• [Exercise brief]: Write out the lines below exactly, beginning at the one with "# LinkedIn-clone" and stopping after the one with "- **STMicroelectronics**"; the pictures are not copied.
═════ The data
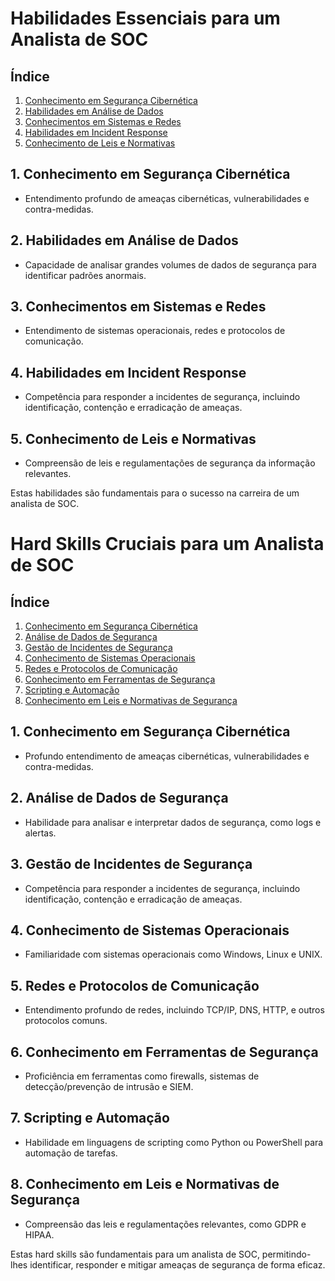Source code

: # Habilidades Essenciais para um Analista de SOC

## Índice
1. [Conhecimento em Segurança Cibernética](#1-conhecimento-em-segurança-cibernética)
2. [Habilidades em Análise de Dados](#2-habilidades-em-análise-de-dados)
3. [Conhecimentos em Sistemas e Redes](#3-conhecimentos-em-sistemas-e-redes)
4. [Habilidades em Incident Response](#4-habilidades-em-incident-response)
5. [Conhecimento de Leis e Normativas](#5-conhecimento-de-leis-e-normativas)

## 1. Conhecimento em Segurança Cibernética
- Entendimento profundo de ameaças cibernéticas, vulnerabilidades e contra-medidas.

## 2. Habilidades em Análise de Dados
- Capacidade de analisar grandes volumes de dados de segurança para identificar padrões anormais.

## 3. Conhecimentos em Sistemas e Redes
- Entendimento de sistemas operacionais, redes e protocolos de comunicação.

## 4. Habilidades em Incident Response
- Competência para responder a incidentes de segurança, incluindo identificação, contenção e erradicação de ameaças.

## 5. Conhecimento de Leis e Normativas
- Compreensão de leis e regulamentações de segurança da informação relevantes.



Estas habilidades são fundamentais para o sucesso na carreira de um analista de SOC.


# Hard Skills Cruciais para um Analista de SOC

## Índice
1. [Conhecimento em Segurança Cibernética](#1-conhecimento-em-segurança-cibernética)
2. [Análise de Dados de Segurança](#2-análise-de-dados-de-segurança)
3. [Gestão de Incidentes de Segurança](#3-gestão-de-incidentes-de-segurança)
4. [Conhecimento de Sistemas Operacionais](#4-conhecimento-de-sistemas-operacionais)
5. [Redes e Protocolos de Comunicação](#5-redes-e-protocolos-de-comunicação)
6. [Conhecimento em Ferramentas de Segurança](#6-conhecimento-em-ferramentas-de-segurança)
7. [Scripting e Automação](#7-scripting-e-automação)
8. [Conhecimento em Leis e Normativas de Segurança](#8-conhecimento-em-leis-e-normativas-de-segurança)

## 1. Conhecimento em Segurança Cibernética
- Profundo entendimento de ameaças cibernéticas, vulnerabilidades e contra-medidas.

## 2. Análise de Dados de Segurança
- Habilidade para analisar e interpretar dados de segurança, como logs e alertas.

## 3. Gestão de Incidentes de Segurança
- Competência para responder a incidentes de segurança, incluindo identificação, contenção e erradicação de ameaças.

## 4. Conhecimento de Sistemas Operacionais
- Familiaridade com sistemas operacionais como Windows, Linux e UNIX.

## 5. Redes e Protocolos de Comunicação
- Entendimento profundo de redes, incluindo TCP/IP, DNS, HTTP, e outros protocolos comuns.

## 6. Conhecimento em Ferramentas de Segurança
- Proficiência em ferramentas como firewalls, sistemas de detecção/prevenção de intrusão e SIEM.

## 7. Scripting e Automação
- Habilidade em linguagens de scripting como Python ou PowerShell para automação de tarefas.

## 8. Conhecimento em Leis e Normativas de Segurança
- Compreensão das leis e regulamentações relevantes, como GDPR e HIPAA.

Estas hard skills são fundamentais para um analista de SOC, permitindo-lhes identificar, responder e mitigar ameaças de segurança de forma eficaz.

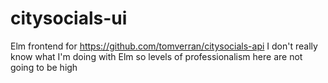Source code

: # citysocials-ui

Elm frontend for https://github.com/tomverran/citysocials-api
I don't really know what I'm doing with Elm so levels of professionalism here are not going to be high
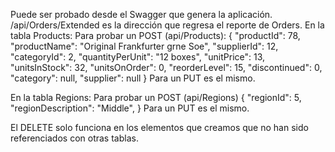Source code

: Puede ser probado desde el Swagger que genera la aplicación.
/api/Orders/Extended es la dirección que regresa el reporte de Orders.
En la tabla Products:
Para probar un POST (api/Products):
{
"productId": 78,
"productName": "Original Frankfurter grne Soe",
"supplierId": 12,
"categoryId": 2,
"quantityPerUnit": "12 boxes",
"unitPrice": 13,
"unitsInStock": 32,
"unitsOnOrder": 0,
"reorderLevel": 15,
"discontinued": 0,
"category": null,
"supplier": null
}
Para un PUT es el mismo.

En la tabla Regions:
Para probar un POST (api/Regions)
{
"regionId": 5,
"regionDescription": "Middle",
}
Para un PUT es el mismo.

El DELETE solo funciona en los elementos que creamos que no han sido referenciados con otras tablas.
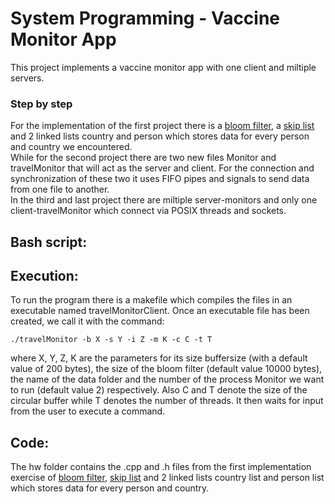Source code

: # System Programming - Vaccine Monitor App
This project implements a vaccine monitor app with one client and miltiple servers.
<br>
### Step by step
For the implementation of the first project there is a [bloom filter](https://en.wikipedia.org/wiki/Bloom_filter#:~:text=A%20Bloom%20filter%20is%20a,a%20member%20of%20a%20set.), a [skip list](https://en.wikipedia.org/wiki/Skip_list#:~:text=Skip%20lists%20are%20a%20probabilistic,faster%20and%20use%20less%20space.) and 2 linked lists country and person which stores data for every person and country we encountered.
<br/>
While for the second project there are two new files Monitor and travelMonitor that will act as the server and client. For the connection and synchronization of these two it uses FIFO pipes and signals to send data from one file to another.
<br/>
In the third and last project there are miltiple server-monitors and only one client-travelMonitor which connect via POSIX threads and sockets.

## Bash script:

## Execution:

To run the program there is a makefile which compiles the files in an executable named travelMonitorClient. Once an executable file has been created, we call it with the command:

    ./travelMonitor -b X -s Y -i Z -m K -c C -t T

where X, Y, Z, K are the parameters for its size buffersize (with a default value of 200 bytes), the size of the bloom filter (default value 10000 bytes), the name of the data folder and the number of the process Monitor we want to run (default value 2) respectively. Also C and T denote the size of the circular buffer while T denotes the number of threads.
It then waits for input from the user to execute a command.

## Code:
The hw folder contains the .cpp and .h files from the first implementation exercise
of [bloom filter](https://en.wikipedia.org/wiki/Bloom_filter#:~:text=A%20Bloom%20filter%20is%20a,a%20member%20of%20a%20set.), [skip list](https://en.wikipedia.org/wiki/Skip_list#:~:text=Skip%20lists%20are%20a%20probabilistic,faster%20and%20use%20less%20space.) and 2 linked lists country list and person list which stores data for every person and country. 

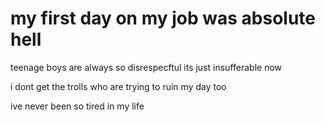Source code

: # my first day on my job was absolute hell

teenage boys are always so disrespecftul its just insufferable now

i dont get the trolls who are trying to ruin my day too

ive never been so tired in my life
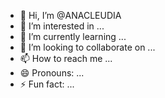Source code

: - 👋 Hi, I’m @ANACLEUDIA
- 👀 I’m interested in ...
- 🌱 I’m currently learning ...
- 💞️ I’m looking to collaborate on ...
- 📫 How to reach me ...
- 😄 Pronouns: ...
- ⚡ Fun fact: ...

<!---
ANACLEUDIA/ANACLEUDIA is a ✨ special ✨ repository because its `README.md` (this file) appears on your GitHub profile.
You can click the Preview link to take a look at your changes.
--->
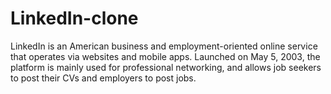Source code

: 
# LinkedIn-clone
LinkedIn is an American business and employment-oriented online service that operates via websites and mobile apps. Launched on May 5, 2003, the platform is mainly used for professional networking, and allows job seekers to post their CVs and employers to post jobs.
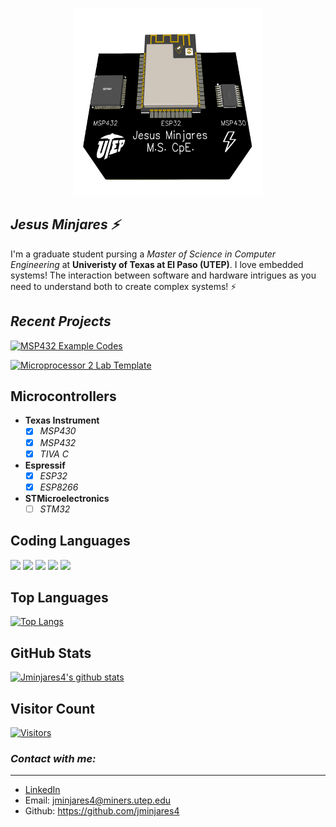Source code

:  <p align="center">
  <img width="300" height="300" src="images/pcb.png">
</p>

## ***Jesus Minjares :zap:***
I'm a graduate student pursing a *Master of Science in Computer Engineering* at **Univeristy of Texas at El Paso (UTEP)**. I love embedded systems! The interaction between software and hardware intrigues as you need to understand both to create complex systems! :zap: 

## ***Recent Projects***
[![MSP432 Example Codes ](https://github-readme-stats.vercel.app/api/pin/?username=jminjares4&repo=MSP432-Example-Codes&theme=react&layout=compact)](https://github.com/jminjares4/MSP432-Example-Codes)

[![Microprocessor 2 Lab Template ](https://github-readme-stats.vercel.app/api/pin/?username=jminjares4&repo=Microprocessor-2-Lab-Template&theme=react&layout=compact)](https://github.com/jminjares4/Microprocessor-2-Lab-Template)

## **Microcontrollers**

- **Texas Instrument**
    - [x] *MSP430*
    - [x] *MSP432*
    - [x] *TIVA C*
- **Espressif**
  -  [x] *ESP32*
  -  [x] *ESP8266*
- **STMicroelectronics**
   - [ ] *STM32*  
## **Coding Languages**

![](https://img.shields.io/badge/Code-C-informational?style=flat&logo=C&color=003B57)
![](https://img.shields.io/badge/Code-C++-informational?style=flat&logo=Cplusplus&color=61DAFB)
![](https://img.shields.io/badge/Code-Rust-informational?style=flat&logo=Rust&color=FF0000)
![](https://img.shields.io/badge/Code-Python-informational?style=flat&logo=Python&color=764ABC)
![](https://img.shields.io/badge/Code-Java-informational?style=flat&logo=Java&color=E34F26)
</br>

## **Top Languages**
[![Top Langs](https://github-readme-stats.vercel.app/api/top-langs/?username=jminjares4&layout=compact&hide=CMake,html,Assembly,Batchfile,Makefile,XS&theme=react)](https://github.com/jminjares4/)

## **GitHub Stats** 
[![Jminjares4's github stats](https://github-readme-stats.vercel.app/api?username=jminjares4&theme=react)](https://github.com/jminjares4)

## **Visitor Count**
[![Visitors](https://visitor-badge.glitch.me/badge?page_id=jminjares4.jminjares4)](https://github.com/jminjares4)

### ***Contact with me:***
---
- [LinkedIn](https://www.linkedin.com/in/jesus-minjares-157a21195/)
- Email:  jminjares4@miners.utep.edu
- Github: https://github.com/jminjares4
══════════
• [Exercise result]:
# LinkedIn-clone
LinkedIn is an American business and employment-oriented online service that operates via websites and mobile apps. Launched on May 5, 2003, the platform is mainly used for professional networking, and allows job seekers to post their CVs and employers to post jobs.
Source code

:  <p align="center">
  <img width="300" height="300" src="images/pcb.png">
</p>

## ***Jesus Minjares :zap:***
I'm a graduate student pursing a *Master of Science in Computer Engineering* at **Univeristy of Texas at El Paso (UTEP)**. I love embedded systems! The interaction between software and hardware intrigues as you need to understand both to create complex systems! :zap: 

## ***Recent Projects***
[![MSP432 Example Codes ](https://github-readme-stats.vercel.app/api/pin/?username=jminjares4&repo=MSP432-Example-Codes&theme=react&layout=compact)](https://github.com/jminjares4/MSP432-Example-Codes)

[![Microprocessor 2 Lab Template ](https://github-readme-stats.vercel.app/api/pin/?username=jminjares4&repo=Microprocessor-2-Lab-Template&theme=react&layout=compact)](https://github.com/jminjares4/Microprocessor-2-Lab-Template)

## **Microcontrollers**

- **Texas Instrument**
    - [x] *MSP430*
    - [x] *MSP432*
    - [x] *TIVA C*
- **Espressif**
  -  [x] *ESP32*
  -  [x] *ESP8266*
- **STMicroelectronics**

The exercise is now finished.